Acetylcholinesterase associates differently with its anchoring proteins ColQ and PRiMA.

Acetylcholinesterase tetramers are inserted in the basal lamina of neuromuscular junctions or anchored in cell membranes through the interaction of four C-terminal t peptides with proline-rich attachment domains (PRADs) of cholinesterase-associated collagen Q (ColQ) or of the transmembrane protein PRiMA (proline-rich membrane anchor). ColQ and PRiMA differ in the length of their proline-rich motifs (10 and 15 residues, respectively). ColQ has two cysteines upstream of the PRAD, which are disulfide-linked to two AChE(T) subunits ("heavy" dimer), and the other two subunits are disulfide-linked together ("light" dimer). In contrast, PRiMA has four cysteines upstream of the PRAD. We examined whether these cysteines could be linked to AChE(T) subunits in complexes formed with PRiMA in transfected COS cells and in the mammalian brain. For comparison, we studied complexes formed with N-terminal fragments of ColQ, N-terminal fragments of PRiMA, and chimeras in which the upstream regions containing the cysteines were exchanged. We also compared the effect of mutations in the t peptides on their association with the two PRADs. We report that the two PRADs differ in their interaction with AChE(T) subunits; in complexes formed with the PRAD of PRiMA, we observed light dimers, but very few heavy dimers, even though such dimers were formed with the PQ chimera in which the N-terminal region of PRiMA was associated with the PRAD of ColQ. Complexes with PQ or with PRiMA contained heavy components, which migrated abnormally in SDS-PAGE but probably resulted from disulfide bonding of four AChE(T) subunits with the four upstream cysteines of the associated protein.

Assembly of acetylcholinesterase tetramers by peptidic motifs from the proline-rich membrane anchor, PRiMA: competition between degradation and secretion pathways of heteromeric complexes.

The membrane-bound form of acetylcholinesterase (AChE) constitutes the major component of this enzyme in the mammalian brain.

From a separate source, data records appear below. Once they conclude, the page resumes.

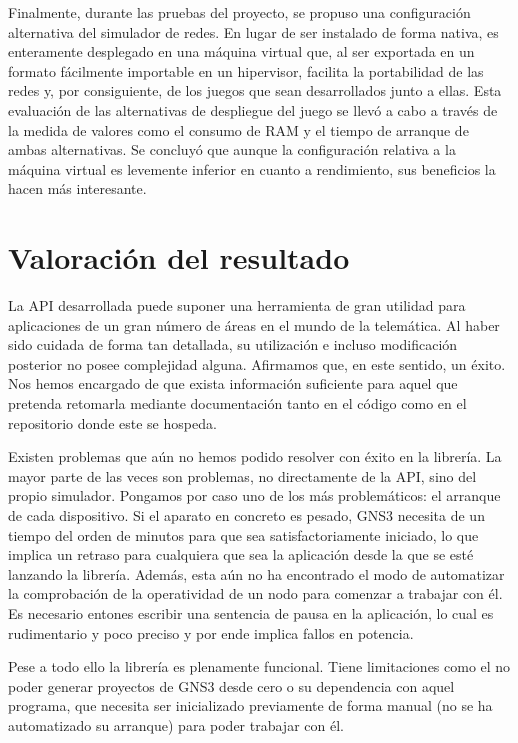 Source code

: Finalmente, durante las pruebas del proyecto, se propuso una configuración alternativa del simulador de redes. En lugar de ser instalado de forma nativa, es enteramente desplegado en una máquina virtual que, al ser exportada en un formato fácilmente importable en un hipervisor, facilita la portabilidad de las redes y, por consiguiente, de los juegos que sean desarrollados junto a ellas. Esta evaluación de las alternativas de despliegue del juego se llevó a cabo a través de la medida de valores como el consumo de RAM y  el tiempo de arranque de ambas alternativas. Se concluyó que aunque la configuración relativa a la máquina virtual es levemente inferior en cuanto a rendimiento, sus beneficios la hacen más interesante.

\section{Valoración del resultado}
La API desarrollada puede suponer una herramienta de gran utilidad para aplicaciones de un gran número de áreas en el mundo de la telemática. Al haber sido cuidada de forma tan detallada, su utilización e incluso modificación posterior no posee complejidad alguna. Afirmamos que, en este sentido, un éxito. Nos hemos encargado de que exista información suficiente para aquel que pretenda retomarla mediante documentación tanto en el código como en el repositorio donde este se hospeda.

Existen problemas que aún no hemos podido resolver con éxito en la librería. La mayor parte de las veces son problemas, no directamente de la API, sino del propio simulador. Pongamos por caso uno de los más problemáticos: el arranque de cada dispositivo. Si el aparato en concreto es pesado, GNS3 necesita de un tiempo del orden de minutos para que sea satisfactoriamente iniciado, lo que implica un retraso para cualquiera que sea la aplicación desde la que se esté lanzando la librería. Además, esta aún no ha encontrado el modo de automatizar la comprobación de la operatividad de un nodo para comenzar a trabajar con él. Es necesario entones escribir una sentencia de pausa en la aplicación, lo cual es rudimentario y poco preciso y por ende implica fallos en potencia.

Pese a todo ello la librería es plenamente funcional. Tiene limitaciones como el no poder generar proyectos de GNS3 desde cero o su dependencia con aquel programa, que necesita ser inicializado previamente de forma manual (no se ha automatizado su arranque) para poder trabajar con él.

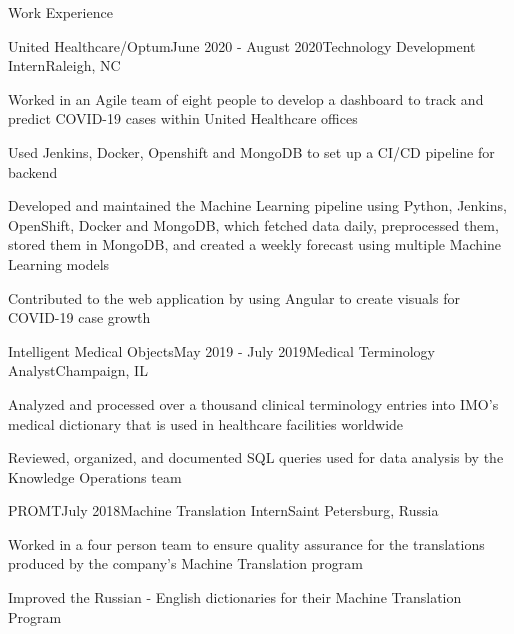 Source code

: \documentclass[10pt]{resume} %
\begin{document}
\begin{rSection}{Work Experience}
\begin{rSubsection}{United Healthcare/Optum}{June 2020 - August 2020}{Technology Development Intern}{Raleigh, NC}
\item Worked in an Agile team of eight people to develop a dashboard to track and predict COVID-19 cases within United Healthcare offices
\item Used Jenkins, Docker, Openshift and MongoDB to set up a CI/CD pipeline for backend
\item Developed and maintained the Machine Learning pipeline using Python, Jenkins, OpenShift, Docker and MongoDB, which fetched data daily, preprocessed them, stored them in MongoDB, and created a weekly forecast using multiple Machine Learning models
\item Contributed to the web application by using Angular to create visuals for COVID-19 case growth
\end{rSubsection}

\begin{rSubsection}{Intelligent Medical Objects}{May 2019 - July 2019}{Medical Terminology Analyst}{Champaign, IL}
\item \small Analyzed and processed over a thousand clinical terminology entries into IMO’s medical dictionary that is used in healthcare facilities worldwide
\item Reviewed, organized, and documented SQL queries used for data analysis by the Knowledge Operations team


\end{rSubsection}
\begin{rSubsection}{PROMT}{July 2018}{Machine Translation Intern}{Saint Petersburg, Russia}
\item \small Worked in a four person team to ensure quality assurance for the translations produced by the company’s Machine Translation program
\item Improved the Russian - English dictionaries for their Machine Translation Program

\end{rSubsection}

\end{rSection}


\end{document}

These molecules are hetero-oligomers, composed of four AChE catalytic subunits of type T (AChE(T)), associated with a transmembrane protein of type 1, called PRiMA (proline-rich membrane anchor). PRiMA consists of a signal peptide, an extracellular domain that contains a proline-rich motif (14 prolines with an intervening leucine, P4LP10), a transmembrane domain, and a cytoplasmic domain. Expression of AChE(T) subunits in transfected COS cells with a truncated PRiMA, without its transmembrane and cytoplasmic domains (P(stp54) mutant), produced secreted heteromeric complexes (T4-P(stp54)), instead of membrane-bound tetramers. In this study, we used a series of deletions and point mutations to analyze the interaction between the extracellular domain of PRiMA and AChE(T) subunits. We confirmed the importance of the polyproline stretches and defined a peptidic motif (RP4LP10RL), which induces the assembly and secretion of a heteromeric complex with four AChE(T) subunits, nearly as efficiently as the entire extracellular domain of PRiMA. It is noteworthy that deletion of the N-terminal segment preceding the prolines had little effect. Interestingly, short PRiMA mutants, truncated within the proline-rich motif, reduced both cellular and secreted AChE activity, suggesting that their interaction with AChE(T) subunits induces their intracellular degradation.